The modules would be used to support AI workloads and housed on the building’s first floor, with car parking underneath. According to the application, this design approach is partly due to the proximity of the River Usk, which runs close to the site and presents a potential flood risk. The project is expected to create eight full-time jobs. However, the application does not specify the site’s IT capacity or when it might become operational. Liberty Steel continues to operate at the wider facility, but the building earmarked for the data center is currently vacant.
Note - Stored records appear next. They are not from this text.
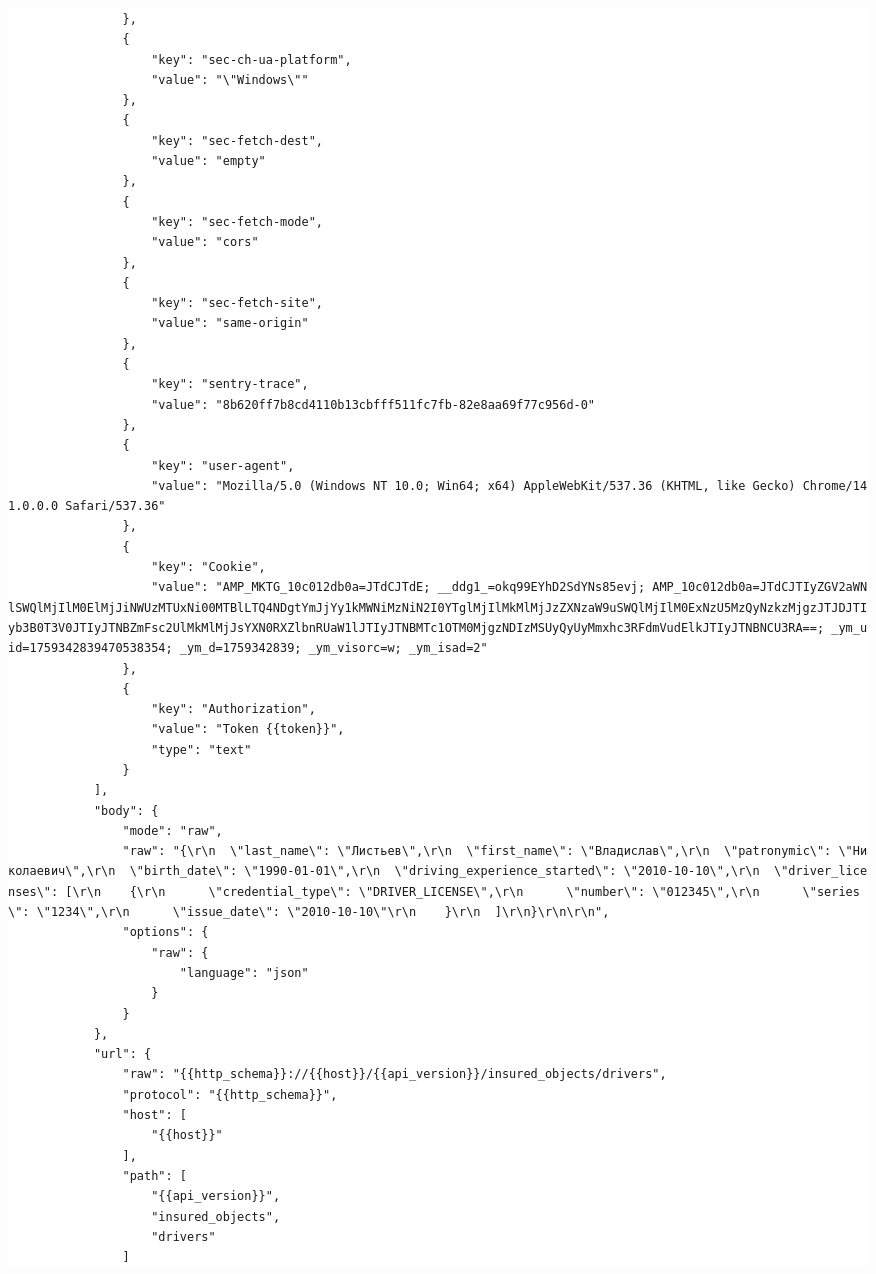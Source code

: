 					},
					{
						"key": "sec-ch-ua-platform",
						"value": "\"Windows\""
					},
					{
						"key": "sec-fetch-dest",
						"value": "empty"
					},
					{
						"key": "sec-fetch-mode",
						"value": "cors"
					},
					{
						"key": "sec-fetch-site",
						"value": "same-origin"
					},
					{
						"key": "sentry-trace",
						"value": "8b620ff7b8cd4110b13cbfff511fc7fb-82e8aa69f77c956d-0"
					},
					{
						"key": "user-agent",
						"value": "Mozilla/5.0 (Windows NT 10.0; Win64; x64) AppleWebKit/537.36 (KHTML, like Gecko) Chrome/141.0.0.0 Safari/537.36"
					},
					{
						"key": "Cookie",
						"value": "AMP_MKTG_10c012db0a=JTdCJTdE; __ddg1_=okq99EYhD2SdYNs85evj; AMP_10c012db0a=JTdCJTIyZGV2aWNlSWQlMjIlM0ElMjJiNWUzMTUxNi00MTBlLTQ4NDgtYmJjYy1kMWNiMzNiN2I0YTglMjIlMkMlMjJzZXNzaW9uSWQlMjIlM0ExNzU5MzQyNzkzMjgzJTJDJTIyb3B0T3V0JTIyJTNBZmFsc2UlMkMlMjJsYXN0RXZlbnRUaW1lJTIyJTNBMTc1OTM0MjgzNDIzMSUyQyUyMmxhc3RFdmVudElkJTIyJTNBNCU3RA==; _ym_uid=1759342839470538354; _ym_d=1759342839; _ym_visorc=w; _ym_isad=2"
					},
					{
						"key": "Authorization",
						"value": "Token {{token}}",
						"type": "text"
					}
				],
				"body": {
					"mode": "raw",
					"raw": "{\r\n  \"last_name\": \"Листьев\",\r\n  \"first_name\": \"Владислав\",\r\n  \"patronymic\": \"Николаевич\",\r\n  \"birth_date\": \"1990-01-01\",\r\n  \"driving_experience_started\": \"2010-10-10\",\r\n  \"driver_licenses\": [\r\n    {\r\n      \"credential_type\": \"DRIVER_LICENSE\",\r\n      \"number\": \"012345\",\r\n      \"series\": \"1234\",\r\n      \"issue_date\": \"2010-10-10\"\r\n    }\r\n  ]\r\n}\r\n\r\n",
					"options": {
						"raw": {
							"language": "json"
						}
					}
				},
				"url": {
					"raw": "{{http_schema}}://{{host}}/{{api_version}}/insured_objects/drivers",
					"protocol": "{{http_schema}}",
					"host": [
						"{{host}}"
					],
					"path": [
						"{{api_version}}",
						"insured_objects",
						"drivers"
					]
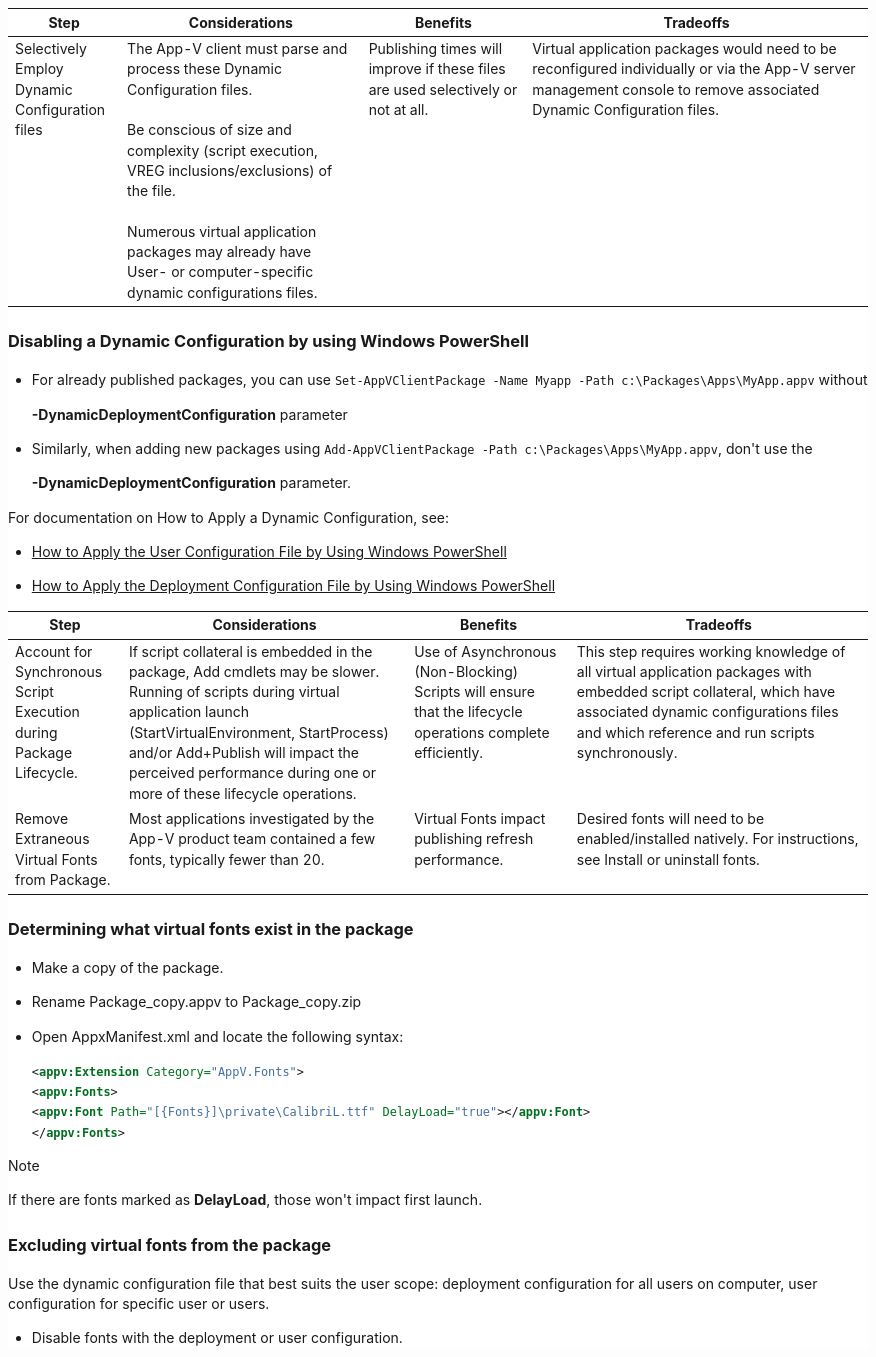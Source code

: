 |Step|Considerations|Benefits|Tradeoffs|
|--- |--- |--- |--- |
|Selectively Employ Dynamic Configuration files|The App-V client must parse and process these Dynamic Configuration files. <br> <br>Be conscious of size and complexity (script execution, VREG inclusions/exclusions) of the file.<br> <br>Numerous virtual application packages may already have User- or computer-specific dynamic configurations files.|Publishing times will improve if these files are used selectively or not at all.|Virtual application packages would need to be reconfigured individually or via the App-V server management console to remove associated Dynamic Configuration files.|


### Disabling a Dynamic Configuration by using Windows PowerShell

-   For already published packages, you can use `Set-AppVClientPackage -Name Myapp -Path c:\Packages\Apps\MyApp.appv` without

    **-DynamicDeploymentConfiguration** parameter

-   Similarly, when adding new packages using `Add-AppVClientPackage -Path c:\Packages\Apps\MyApp.appv`, don't use the

    **-DynamicDeploymentConfiguration** parameter.

For documentation on How to Apply a Dynamic Configuration, see:

-   [How to Apply the User Configuration File by Using Windows PowerShell](appv-apply-the-user-configuration-file-with-powershell.md)

-   [How to Apply the Deployment Configuration File by Using Windows PowerShell](appv-apply-the-deployment-configuration-file-with-powershell.md)

|Step|Considerations|Benefits|Tradeoffs|
|--- |--- |--- |--- |
|Account for Synchronous Script Execution during Package Lifecycle.|If script collateral is embedded in the package, Add cmdlets may be slower.<br>Running of scripts during virtual application launch (StartVirtualEnvironment, StartProcess) and/or Add+Publish will impact the perceived performance during one or more of these lifecycle operations.|Use of Asynchronous (Non-Blocking) Scripts will ensure that the lifecycle operations complete efficiently.|This step requires working knowledge of all virtual application packages with embedded script collateral, which have associated dynamic configurations files and which reference and run scripts synchronously.|
|Remove Extraneous Virtual Fonts from Package.|Most applications investigated by the App-V product team contained a few fonts, typically fewer than 20.|Virtual Fonts impact publishing refresh performance.|Desired fonts will need to be enabled/installed natively. For instructions, see Install or uninstall fonts.|

### Determining what virtual fonts exist in the package

-   Make a copy of the package.

-   Rename Package\_copy.appv to Package\_copy.zip

-   Open AppxManifest.xml and locate the following syntax:

    ```xml
    <appv:Extension Category="AppV.Fonts">
    <appv:Fonts>
    <appv:Font Path="[{Fonts}]\private\CalibriL.ttf" DelayLoad="true"></appv:Font>
    </appv:Fonts>
    ```

  > [!NOTE]
  > If there are fonts marked as **DelayLoad**, those won't impact first launch.

### Excluding virtual fonts from the package

Use the dynamic configuration file that best suits the user scope: deployment configuration for all users on computer, user configuration for specific user or users.

-   Disable fonts with the deployment or user configuration.
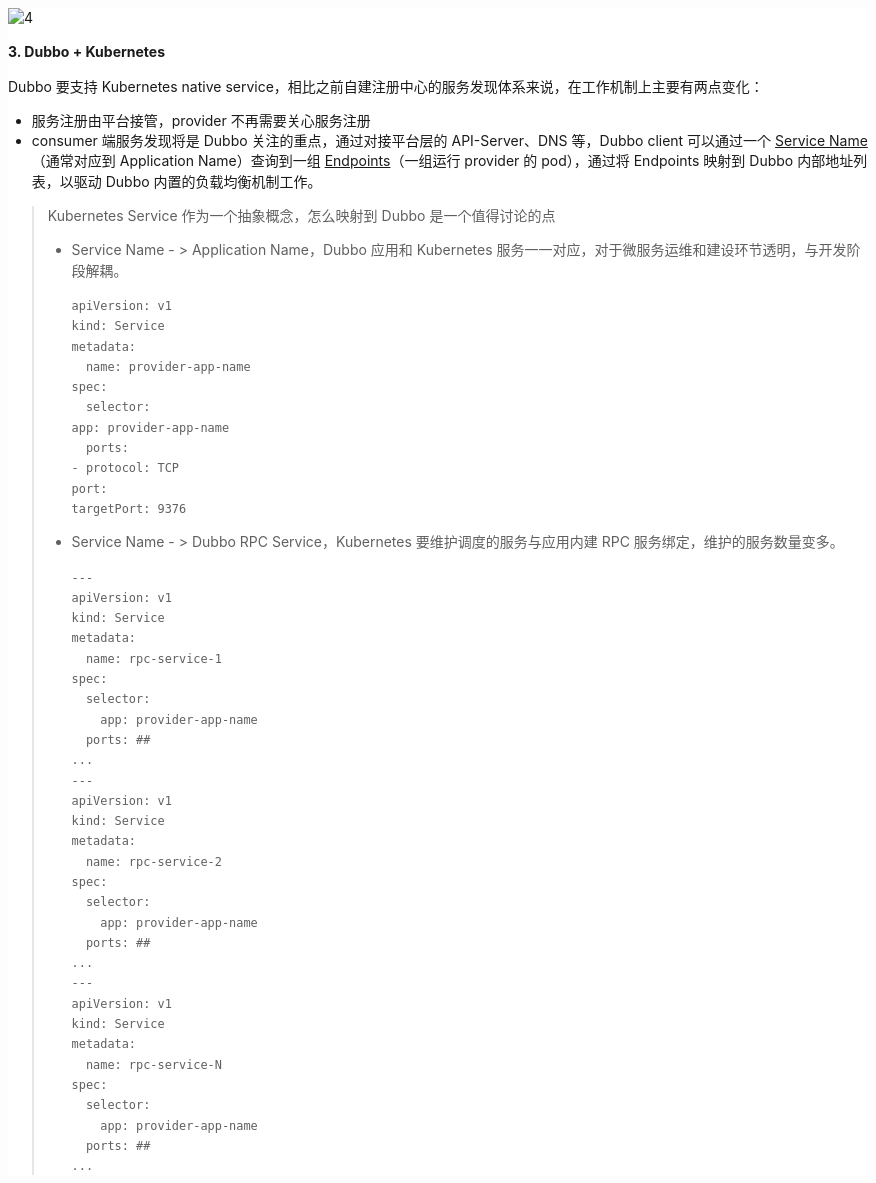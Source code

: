 ![4](https://kirito.iocoder.cn/470ae02261cec1b1884737bd703222507027d184.png)

**3. Dubbo + Kubernetes**

Dubbo 要支持 Kubernetes native service，相比之前自建注册中心的服务发现体系来说，在工作机制上主要有两点变化：

- 服务注册由平台接管，provider 不再需要关心服务注册
- consumer 端服务发现将是 Dubbo 关注的重点，通过对接平台层的 API-Server、DNS 等，Dubbo client 可以通过一个 [Service Name](https://yq.aliyun.com/go/articleRenderRedirect?url=https%3A%2F%2Fkubernetes.io%2Fdocs%2Fconcepts%2Fservices-networking%2Fservice%2F)（通常对应到 Application Name）查询到一组 [Endpoints]()（一组运行 provider 的 pod），通过将 Endpoints 映射到 Dubbo 内部地址列表，以驱动 Dubbo 内置的负载均衡机制工作。

> Kubernetes Service 作为一个抽象概念，怎么映射到 Dubbo 是一个值得讨论的点
>
> - Service Name - > Application Name，Dubbo 应用和 Kubernetes 服务一一对应，对于微服务运维和建设环节透明，与开发阶段解耦。
>
>   ```
>   apiVersion: v1
>   kind: Service
>   metadata:
>     name: provider-app-name
>   spec:
>     selector:
>   app: provider-app-name
>     ports:
>   - protocol: TCP
>   port: 
>   targetPort: 9376
>   ```
>
> - Service Name - > Dubbo RPC Service，Kubernetes 要维护调度的服务与应用内建 RPC 服务绑定，维护的服务数量变多。
>
>   ```
>   ---
>   apiVersion: v1
>   kind: Service
>   metadata:
>     name: rpc-service-1
>   spec:
>     selector:
>       app: provider-app-name
>     ports: ##
>   ...
>   ---
>   apiVersion: v1
>   kind: Service
>   metadata:
>     name: rpc-service-2
>   spec:
>     selector:
>       app: provider-app-name
>     ports: ##
>   ...
>   ---
>   apiVersion: v1
>   kind: Service
>   metadata:
>     name: rpc-service-N
>   spec:
>     selector:
>       app: provider-app-name
>     ports: ##
>   ...
>   ```
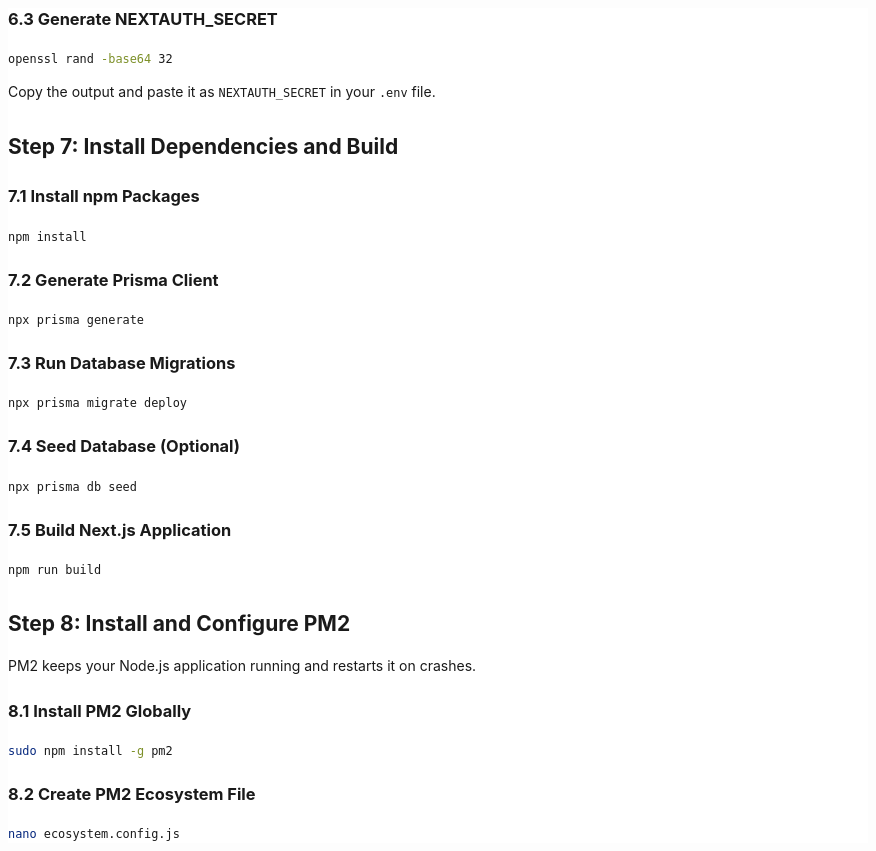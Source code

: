 ### 6.3 Generate NEXTAUTH_SECRET

```bash
openssl rand -base64 32
```

Copy the output and paste it as `NEXTAUTH_SECRET` in your `.env` file.

## Step 7: Install Dependencies and Build

### 7.1 Install npm Packages

```bash
npm install
```

### 7.2 Generate Prisma Client

```bash
npx prisma generate
```

### 7.3 Run Database Migrations

```bash
npx prisma migrate deploy
```

### 7.4 Seed Database (Optional)

```bash
npx prisma db seed
```

### 7.5 Build Next.js Application

```bash
npm run build
```

## Step 8: Install and Configure PM2

PM2 keeps your Node.js application running and restarts it on crashes.

### 8.1 Install PM2 Globally

```bash
sudo npm install -g pm2
```

### 8.2 Create PM2 Ecosystem File

```bash
nano ecosystem.config.js
```
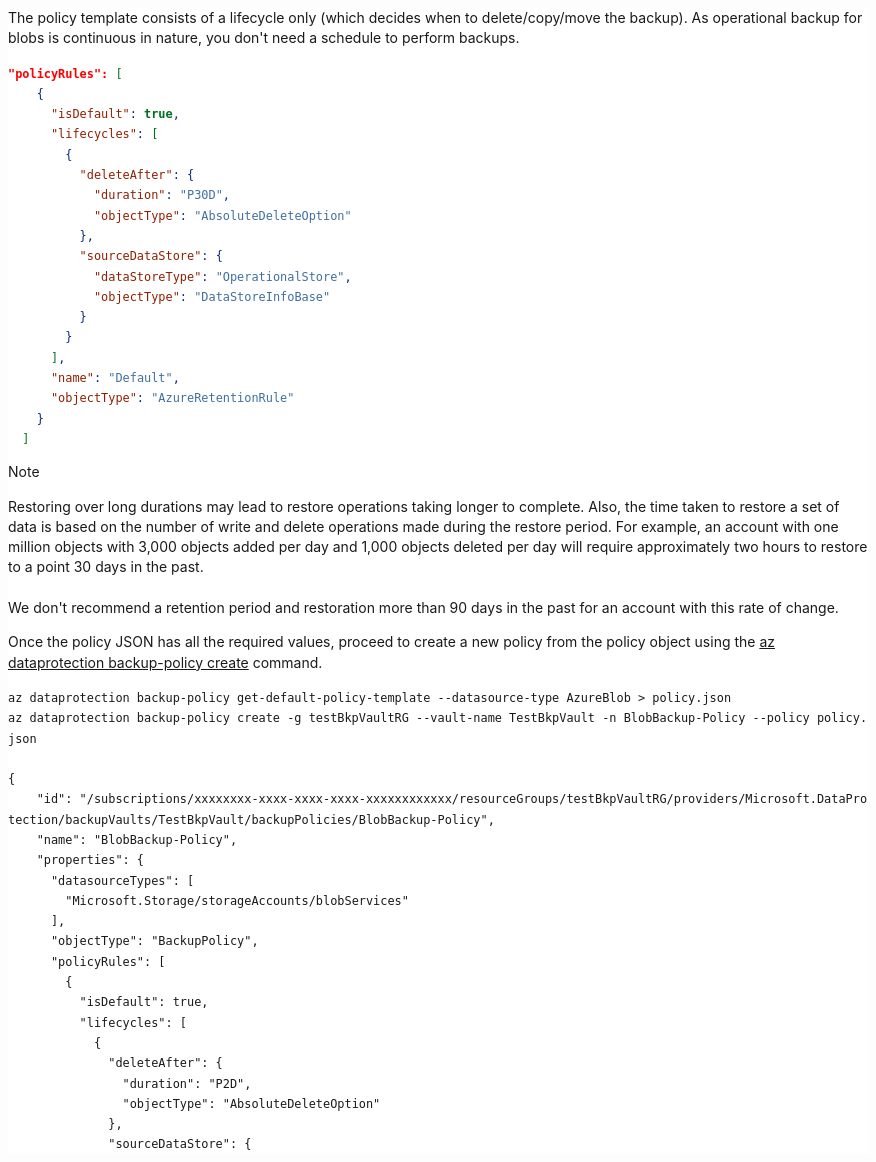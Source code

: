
 ```azurecli-interactive

```

The policy template consists of a lifecycle only (which decides when to delete/copy/move the backup). As operational backup for blobs is continuous in nature, you don't need a schedule to perform backups.

```json
"policyRules": [
    {
      "isDefault": true,
      "lifecycles": [
        {
          "deleteAfter": {
            "duration": "P30D",
            "objectType": "AbsoluteDeleteOption"
          },
          "sourceDataStore": {
            "dataStoreType": "OperationalStore",
            "objectType": "DataStoreInfoBase"
          }
        }
      ],
      "name": "Default",
      "objectType": "AzureRetentionRule"
    }
  ]
```

> [!NOTE]
> Restoring over long durations may lead to restore operations taking longer to complete. Also, the time taken to restore a set of data is based on the number of write and delete operations made during the restore period. For example, an account with one million objects with 3,000 objects added per day and 1,000 objects deleted per day will require approximately two hours to restore to a point 30 days in the past.<br><br>We don't recommend a retention period and restoration more than 90 days in the past for an account with this rate of change.

Once the policy JSON has all the required values, proceed to create a new policy from the policy object using the [az dataprotection backup-policy create](/cli/azure/dataprotection/backup-policy#az-dataprotection-backup-policy-create) command.

```azurecli-interactive
az dataprotection backup-policy get-default-policy-template --datasource-type AzureBlob > policy.json
az dataprotection backup-policy create -g testBkpVaultRG --vault-name TestBkpVault -n BlobBackup-Policy --policy policy.json

{
    "id": "/subscriptions/xxxxxxxx-xxxx-xxxx-xxxx-xxxxxxxxxxxx/resourceGroups/testBkpVaultRG/providers/Microsoft.DataProtection/backupVaults/TestBkpVault/backupPolicies/BlobBackup-Policy",
    "name": "BlobBackup-Policy",
    "properties": {
      "datasourceTypes": [
        "Microsoft.Storage/storageAccounts/blobServices"
      ],
      "objectType": "BackupPolicy",
      "policyRules": [
        {
          "isDefault": true,
          "lifecycles": [
            {
              "deleteAfter": {
                "duration": "P2D",
                "objectType": "AbsoluteDeleteOption"
              },
              "sourceDataStore": {
```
Launched last year as Carbon3.ai, Era4 rebranded last month. The company unveiled details of its AI platform in September 2025, stating at the time that it would eventually comprise 100,000 GPUs across more than 30 locations. It revealed plans for a modular AI data center in Derbyshire in November 2025, and in December said it had signed an agreement to deploy Nvidia Blackwell Ultra AI infrastructure using HPE’s direct liquid-cooled servers. On its website, the firm claims to have 50MW of available capacity and a pipeline of 4.5GW. It appears to be planning four hyperscale data centers across the UK, alongside a network of 30 “rapid deployment sites,” which could include the Newport facility.